Motivation
In protein databases, typically, only the major features and functions of proteins are noted, with some functions or features possibly going unrecorded or undiscovered. In our case, our aim was to identify proteins with general adhesion capabilities. To facilitate this, we developed “FoxyProt”, a tool designed to assist us in classifying potential adhesive proteins. Furthermore, we've enhanced it with a user-friendly graphical interface, making it accessible for future iGEM teams.
Set Up
Model Exportation
In our project, efficient model exportation is an essential step in ensuring the accessibility and usability of our machine learning model. To achieve this, we employ the joblib module in Python. Joblib is a library that allows us to serialize Python objects efficiently, making it particularly suitable for exporting complex machine learning models built using libraries like scikit-learn (sklearn). By exporting our machine learning models as .joblib files, we create a portable format that preserves the model's state, parameters, and structure, ensuring future iGEM teams can easily load and use the model without needing to retrain it from scratch. Additionally, future iGEM teams can easily test other functions by replacing the .joblib file with the model they trained.
Graphical User Interface
For an interactive and user-friendly experience with our project, we've opted to develop a graphical user interface (GUI). Our chosen tool for crafting this interface is Tkinter, a widely adopted Python library for building graphical interfaces. Tkinter is a versatile and robust library, enabling us to design windows, dialogs, buttons, menus, and other graphical elements with ease. Its integration with Python makes it an excellent choice for cross-platform GUI application development. Through Tkinter, we craft intuitive interfaces that seamlessly facilitate user interaction with our project's features and functionalities.
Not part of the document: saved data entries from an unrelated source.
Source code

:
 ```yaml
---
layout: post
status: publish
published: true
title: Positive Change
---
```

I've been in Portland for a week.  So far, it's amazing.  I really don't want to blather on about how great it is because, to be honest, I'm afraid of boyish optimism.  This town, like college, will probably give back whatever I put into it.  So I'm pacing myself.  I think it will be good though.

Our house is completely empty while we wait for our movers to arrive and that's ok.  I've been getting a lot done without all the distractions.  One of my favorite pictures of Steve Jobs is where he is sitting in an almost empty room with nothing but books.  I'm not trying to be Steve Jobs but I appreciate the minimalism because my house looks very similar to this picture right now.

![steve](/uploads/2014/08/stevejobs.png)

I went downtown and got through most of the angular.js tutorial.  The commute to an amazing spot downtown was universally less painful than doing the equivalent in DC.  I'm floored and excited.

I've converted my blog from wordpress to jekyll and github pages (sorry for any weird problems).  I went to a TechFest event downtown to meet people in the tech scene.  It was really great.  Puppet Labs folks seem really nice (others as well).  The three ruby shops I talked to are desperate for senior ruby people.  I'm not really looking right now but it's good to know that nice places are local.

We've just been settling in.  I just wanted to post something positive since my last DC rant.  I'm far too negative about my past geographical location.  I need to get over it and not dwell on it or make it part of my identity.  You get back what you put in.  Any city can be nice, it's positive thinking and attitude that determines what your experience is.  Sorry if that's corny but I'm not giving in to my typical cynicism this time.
Our GUI not only enhances accessibility to our machine learning models but also offers an intuitive means for users to input data, make predictions, and visualize results.
If you want to try our FoxyProt, please visit our Github page or visit our website.
Current Functions
Input
With the user interface we provide, you can browse your file and choose a FASTA file.
Embedding
After obtaining the entryID in the FASTA file, we can check the ESM2 embedding table to obtain the characteristics of the protein.
Classifying
The trained SVM model classifies the proteins entered by the user with respect to the Embedding feature corresponding to the EntryID.
Output
The user interface outputs the adhesion score resulting from the SVM model.